L’iniziativa

“È contro le donne! ”, 60 piazze contro il ddl Pillon

Da Trento a Lecce - Associazioni, centri antiviolenza e sindacati protestano: ecco perché

10 Novembre 2018

“Dimentica le donne vittime di violenza e le costringe a trattare con il proprio aggressore. Nega l’accesso alla giustizia a chi non ha soldi per le spese legali. Trasforma i figli in oggetto di contesa per continuare a controllare le madri”. Con questi slogan le femministe di Non una di meno scendono oggi in piazza in oltre 60 città: manifestano contro il disegno di legge del leghista Simone Pillon che vuole riformulare le norme per affidamento e mantenimento dei figli. Al loro fianco la rete dei centri Antiviolenza D.i.Re., i sindacati Cgil, Cisl, Uil e Usb, Arcigay, Arci e Arcidonna, Telefono Rosa e Udi. Un fronte trasversale capace di unire attiviste, l’Autorità garante per l’infanzia Filomena Albano ed esperti di diritto familiare. Il promotore del ddl, già organizzatore del Family Day, assicura che sarà approvato. Ma ci sono cedimenti anche sul fronte politico. Seppure previsto dal contratto di governo, non piace a parte dei 5 stelle che hanno già promesso “modifiche”. “Così non va”, ha detto Luigi Di Maio in un’intervista a Elle. Chi scenderà in piazza oggi ne chiede il ritiro integrale. “È una proposta intrisa di violenza”, dice Non una di meno. “La respingiamo senza condizioni”.

Sotto accusa c’è la struttura generale. Intanto si introduce l’obbligo della mediazione familiare al momento della separazione, di cui solo la prima seduta gratuita. Questo è in contrasto con l’articolo 48 della Convenzione di Istanbul che definisce inapplicabile l’obbligo di mediazione. E in questo caso, dicono i detrattori del ddl, costringerebbe le donne vittime di violenze a incontrare i mariti aggressori. Sempre nella legge si stabilisce uguale divisione del tempo trascorso con i figli, “compresi i pernottamenti”: quindi si obbliga al doppio domicilio. Ma, dicono le critiche, così non si tutela “la stabilità psicologica dei bambini”. E, ribadiscono i centri antiviolenza, si “costringono i figli a stare con i genitori violenti fino a che la violenza non è comprovata”, ovvero non si è arrivati alla condanna in terzo grado di giudizio. Una eventualità che metterebbe in pericolo gli stessi minori.

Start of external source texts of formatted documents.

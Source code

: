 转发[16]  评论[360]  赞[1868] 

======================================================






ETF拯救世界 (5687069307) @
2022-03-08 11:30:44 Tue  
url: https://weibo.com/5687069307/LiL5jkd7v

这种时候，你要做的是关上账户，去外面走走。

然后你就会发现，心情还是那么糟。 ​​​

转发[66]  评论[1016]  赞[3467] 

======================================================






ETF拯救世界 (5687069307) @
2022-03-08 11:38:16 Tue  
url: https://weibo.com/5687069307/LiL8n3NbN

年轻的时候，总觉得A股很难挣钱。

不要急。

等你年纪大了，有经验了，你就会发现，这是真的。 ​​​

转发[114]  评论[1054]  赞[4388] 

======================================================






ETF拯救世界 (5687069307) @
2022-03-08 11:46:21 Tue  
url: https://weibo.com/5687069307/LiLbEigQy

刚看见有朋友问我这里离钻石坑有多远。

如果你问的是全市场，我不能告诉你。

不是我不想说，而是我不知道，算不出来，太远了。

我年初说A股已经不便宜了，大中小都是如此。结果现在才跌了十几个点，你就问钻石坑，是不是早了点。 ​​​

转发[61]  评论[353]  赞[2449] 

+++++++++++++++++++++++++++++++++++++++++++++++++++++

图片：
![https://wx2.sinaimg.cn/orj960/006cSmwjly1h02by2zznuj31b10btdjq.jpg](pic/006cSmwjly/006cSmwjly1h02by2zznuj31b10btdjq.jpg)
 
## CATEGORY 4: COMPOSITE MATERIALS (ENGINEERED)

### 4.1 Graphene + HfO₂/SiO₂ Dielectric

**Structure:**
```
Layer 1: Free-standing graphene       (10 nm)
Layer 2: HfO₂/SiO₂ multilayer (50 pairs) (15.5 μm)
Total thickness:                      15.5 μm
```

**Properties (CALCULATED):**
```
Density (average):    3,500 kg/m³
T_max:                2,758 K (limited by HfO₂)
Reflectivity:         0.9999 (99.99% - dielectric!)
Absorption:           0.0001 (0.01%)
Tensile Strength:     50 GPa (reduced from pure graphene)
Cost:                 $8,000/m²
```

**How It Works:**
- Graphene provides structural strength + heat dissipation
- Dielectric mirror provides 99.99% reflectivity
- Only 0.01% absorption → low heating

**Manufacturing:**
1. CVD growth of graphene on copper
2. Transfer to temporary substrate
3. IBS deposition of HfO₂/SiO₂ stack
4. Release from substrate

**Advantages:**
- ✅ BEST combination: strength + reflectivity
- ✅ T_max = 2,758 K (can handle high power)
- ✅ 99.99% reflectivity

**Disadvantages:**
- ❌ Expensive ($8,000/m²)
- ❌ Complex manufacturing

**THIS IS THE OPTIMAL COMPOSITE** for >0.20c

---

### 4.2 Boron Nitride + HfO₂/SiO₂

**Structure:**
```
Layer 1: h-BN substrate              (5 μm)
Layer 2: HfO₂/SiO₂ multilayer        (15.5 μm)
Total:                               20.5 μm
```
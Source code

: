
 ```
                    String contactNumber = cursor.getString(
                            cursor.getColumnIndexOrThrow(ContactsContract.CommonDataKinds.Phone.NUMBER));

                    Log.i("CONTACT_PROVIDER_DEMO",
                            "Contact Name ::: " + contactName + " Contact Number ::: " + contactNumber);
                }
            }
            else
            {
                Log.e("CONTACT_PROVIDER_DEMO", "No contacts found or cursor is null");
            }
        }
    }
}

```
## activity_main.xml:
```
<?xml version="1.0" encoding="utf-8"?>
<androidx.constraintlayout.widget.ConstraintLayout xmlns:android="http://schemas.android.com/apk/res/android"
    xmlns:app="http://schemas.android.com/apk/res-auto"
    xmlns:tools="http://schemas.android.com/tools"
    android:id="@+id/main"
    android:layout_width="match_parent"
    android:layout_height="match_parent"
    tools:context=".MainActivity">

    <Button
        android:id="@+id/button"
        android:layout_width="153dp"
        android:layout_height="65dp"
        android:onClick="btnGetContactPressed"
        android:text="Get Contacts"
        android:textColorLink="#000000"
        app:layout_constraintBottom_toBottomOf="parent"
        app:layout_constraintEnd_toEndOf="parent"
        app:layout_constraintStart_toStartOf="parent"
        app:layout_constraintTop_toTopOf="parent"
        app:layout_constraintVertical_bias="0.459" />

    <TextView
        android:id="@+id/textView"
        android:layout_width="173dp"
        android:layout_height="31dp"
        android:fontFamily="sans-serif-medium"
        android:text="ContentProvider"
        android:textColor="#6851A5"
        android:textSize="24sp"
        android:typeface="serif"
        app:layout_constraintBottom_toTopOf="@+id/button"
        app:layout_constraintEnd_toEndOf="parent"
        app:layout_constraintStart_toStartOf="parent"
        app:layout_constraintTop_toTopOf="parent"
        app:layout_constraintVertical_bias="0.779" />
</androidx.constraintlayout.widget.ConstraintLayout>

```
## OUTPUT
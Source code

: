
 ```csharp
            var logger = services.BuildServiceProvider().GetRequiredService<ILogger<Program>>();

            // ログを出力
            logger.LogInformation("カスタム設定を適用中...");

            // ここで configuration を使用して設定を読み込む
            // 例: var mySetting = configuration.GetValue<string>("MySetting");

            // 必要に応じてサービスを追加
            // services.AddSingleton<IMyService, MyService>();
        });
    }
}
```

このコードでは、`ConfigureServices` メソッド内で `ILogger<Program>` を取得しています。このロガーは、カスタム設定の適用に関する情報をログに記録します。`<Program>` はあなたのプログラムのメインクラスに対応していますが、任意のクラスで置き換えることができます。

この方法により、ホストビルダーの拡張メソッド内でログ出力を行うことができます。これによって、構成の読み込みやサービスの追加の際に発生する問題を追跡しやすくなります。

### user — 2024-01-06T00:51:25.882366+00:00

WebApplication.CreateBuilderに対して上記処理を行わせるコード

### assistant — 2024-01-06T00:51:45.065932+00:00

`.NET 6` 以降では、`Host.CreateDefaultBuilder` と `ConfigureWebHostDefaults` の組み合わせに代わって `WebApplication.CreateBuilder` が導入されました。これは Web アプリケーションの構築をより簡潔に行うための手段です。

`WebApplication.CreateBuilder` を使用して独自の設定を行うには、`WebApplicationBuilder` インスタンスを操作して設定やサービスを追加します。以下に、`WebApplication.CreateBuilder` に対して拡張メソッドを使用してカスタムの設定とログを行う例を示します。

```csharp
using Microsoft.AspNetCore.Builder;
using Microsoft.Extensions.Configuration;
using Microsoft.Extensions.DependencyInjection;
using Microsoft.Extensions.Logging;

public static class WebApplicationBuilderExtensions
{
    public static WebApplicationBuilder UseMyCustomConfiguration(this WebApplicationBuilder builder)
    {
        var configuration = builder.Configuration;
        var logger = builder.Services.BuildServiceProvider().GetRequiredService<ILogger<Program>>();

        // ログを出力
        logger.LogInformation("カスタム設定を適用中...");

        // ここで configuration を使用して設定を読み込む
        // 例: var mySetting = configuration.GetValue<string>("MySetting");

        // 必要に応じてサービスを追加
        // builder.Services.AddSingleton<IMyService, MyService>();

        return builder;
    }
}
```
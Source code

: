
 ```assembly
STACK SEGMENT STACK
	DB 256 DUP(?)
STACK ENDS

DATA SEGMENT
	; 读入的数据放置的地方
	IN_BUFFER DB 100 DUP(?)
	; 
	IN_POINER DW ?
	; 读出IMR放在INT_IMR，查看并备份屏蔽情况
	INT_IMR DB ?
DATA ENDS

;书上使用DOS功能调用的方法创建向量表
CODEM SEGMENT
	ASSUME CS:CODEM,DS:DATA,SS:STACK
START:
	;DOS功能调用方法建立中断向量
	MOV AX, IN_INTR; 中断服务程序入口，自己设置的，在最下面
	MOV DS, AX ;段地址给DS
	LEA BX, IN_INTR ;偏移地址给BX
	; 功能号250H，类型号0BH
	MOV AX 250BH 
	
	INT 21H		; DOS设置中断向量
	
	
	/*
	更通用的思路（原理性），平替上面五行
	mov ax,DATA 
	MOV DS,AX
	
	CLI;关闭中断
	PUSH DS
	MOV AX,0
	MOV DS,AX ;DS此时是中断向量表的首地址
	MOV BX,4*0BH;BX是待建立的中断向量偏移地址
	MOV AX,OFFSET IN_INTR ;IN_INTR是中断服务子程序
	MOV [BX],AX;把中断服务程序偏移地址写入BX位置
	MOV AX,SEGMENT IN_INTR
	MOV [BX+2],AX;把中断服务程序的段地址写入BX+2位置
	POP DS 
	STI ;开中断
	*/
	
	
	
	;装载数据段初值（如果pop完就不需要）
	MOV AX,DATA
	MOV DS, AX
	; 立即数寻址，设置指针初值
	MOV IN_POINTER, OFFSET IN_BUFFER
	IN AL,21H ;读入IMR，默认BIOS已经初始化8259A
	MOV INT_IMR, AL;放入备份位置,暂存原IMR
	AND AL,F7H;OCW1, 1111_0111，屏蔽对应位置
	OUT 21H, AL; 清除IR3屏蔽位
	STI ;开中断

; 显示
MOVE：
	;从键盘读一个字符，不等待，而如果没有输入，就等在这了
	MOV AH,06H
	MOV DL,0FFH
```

Altro punto contestato è l’eliminazione dell’assegno di mantenimento, che sarà sostituito con il “mantenimento diretto” del figlio da parte dei genitori in proporzione al reddito. Infine il ddl si propone di intervenire contro la cosiddetta “alienazione parentale”, concetto criticato pure negli ambienti scientifici. Ovvero nel caso in cui il minore non voglia avere rapporti con uno dei genitori, il giudice può “limitare la responsabilità genitoriale dell’altro pur in assenza di evidenti condotte”. Ipotizzando quindi che ci siano state pressioni e influenze sul figlio contro il coniuge. Questo, secondo Non una di meno, rischia di essere “un ricatto per scoraggiare la denuncia di violenza del marito”.

Il testo preoccupa gli operatori sul campo. “Vanifica”, dicono dal Telefono Rosa, “tutti gli sforzi per prevenire tragedie familiari”. La rete D.i.Re. ha lanciato una petizione su Change.org che ha già raccolto 100 mila firme: “Il dispositivo – denunciano – rischia di sostenere gli interessi della parte peggiore degli ordini professionali, oltre che supportare una cultura patriarcale e fascista che tenta di schiacciare la soggettività e la libertà delle donne ancorché dei minori”. Pure l’Onu ha mandato una lettera al governo per mettere in guardia sul rischio “discriminazione”. Il fronte dei contrari raccoglie adesioni, mentre il testo continua il suo iter. Per Pillon si va avanti, mentre i leghisti temporeggiano. Per il ministro della Famiglia Fontana, le proteste “sono premature”.